▶ [THE PROBLEM]: Across the material below, count the lines that include the word "from" and give only that count.

[Opening ENTRIES SUPPLIED section]

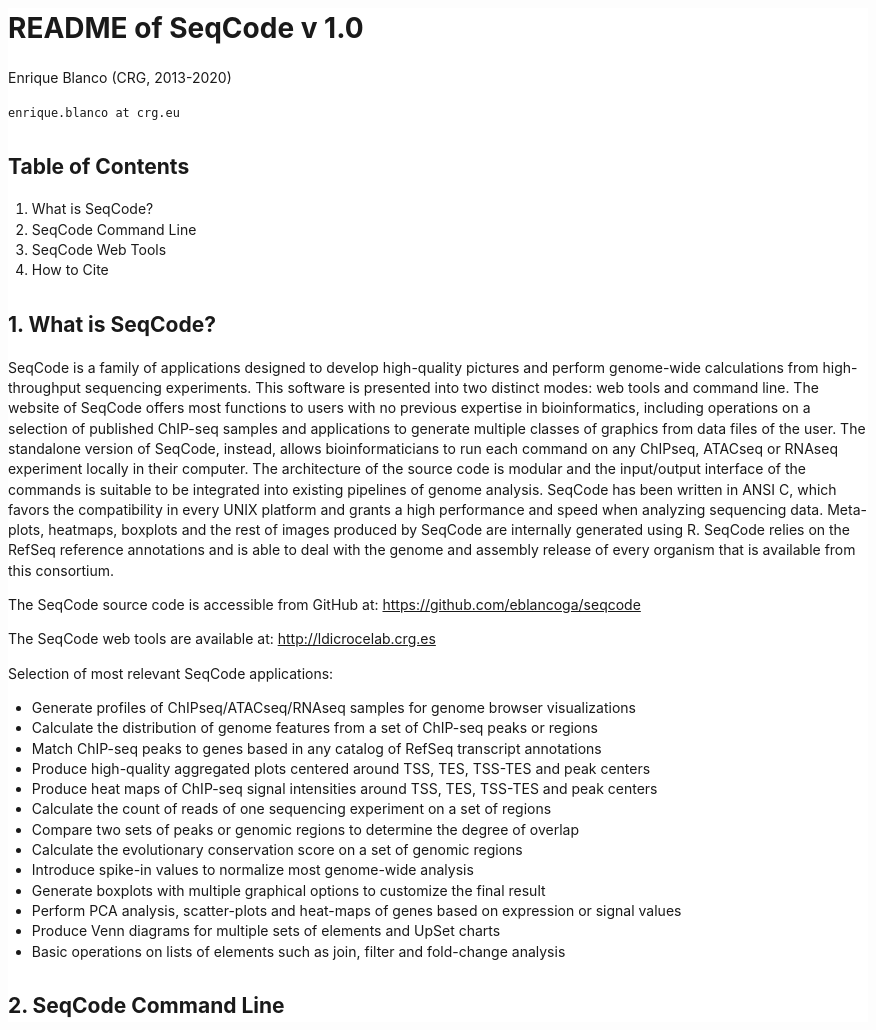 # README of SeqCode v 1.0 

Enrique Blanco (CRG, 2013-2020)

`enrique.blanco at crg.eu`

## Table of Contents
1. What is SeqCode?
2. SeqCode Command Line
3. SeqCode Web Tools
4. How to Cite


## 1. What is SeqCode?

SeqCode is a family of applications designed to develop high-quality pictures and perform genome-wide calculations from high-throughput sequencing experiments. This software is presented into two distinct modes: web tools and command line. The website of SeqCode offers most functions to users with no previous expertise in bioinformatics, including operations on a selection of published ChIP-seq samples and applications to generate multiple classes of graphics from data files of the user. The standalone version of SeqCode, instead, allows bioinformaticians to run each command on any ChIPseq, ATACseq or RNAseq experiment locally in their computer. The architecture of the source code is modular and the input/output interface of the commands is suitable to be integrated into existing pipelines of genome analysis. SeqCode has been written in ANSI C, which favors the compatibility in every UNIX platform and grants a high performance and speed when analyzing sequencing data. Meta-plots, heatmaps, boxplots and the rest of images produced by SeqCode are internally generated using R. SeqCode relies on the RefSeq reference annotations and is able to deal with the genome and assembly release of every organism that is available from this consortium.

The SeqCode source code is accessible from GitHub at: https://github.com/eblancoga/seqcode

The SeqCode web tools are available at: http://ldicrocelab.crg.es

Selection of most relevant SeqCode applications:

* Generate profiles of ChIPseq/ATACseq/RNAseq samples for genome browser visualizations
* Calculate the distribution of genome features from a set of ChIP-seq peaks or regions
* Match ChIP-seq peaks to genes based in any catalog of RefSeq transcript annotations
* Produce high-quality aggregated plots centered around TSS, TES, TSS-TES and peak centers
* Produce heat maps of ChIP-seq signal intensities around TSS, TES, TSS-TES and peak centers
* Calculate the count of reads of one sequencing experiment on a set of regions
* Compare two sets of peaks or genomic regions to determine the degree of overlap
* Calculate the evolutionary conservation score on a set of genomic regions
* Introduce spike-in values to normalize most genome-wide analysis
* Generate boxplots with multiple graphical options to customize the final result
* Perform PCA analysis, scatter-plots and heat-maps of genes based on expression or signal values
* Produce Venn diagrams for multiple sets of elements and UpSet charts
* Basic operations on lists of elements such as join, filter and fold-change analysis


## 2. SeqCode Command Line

[Closing ENTRIES SUPPLIED section]

▶ [YOUR SOLUTION]: 3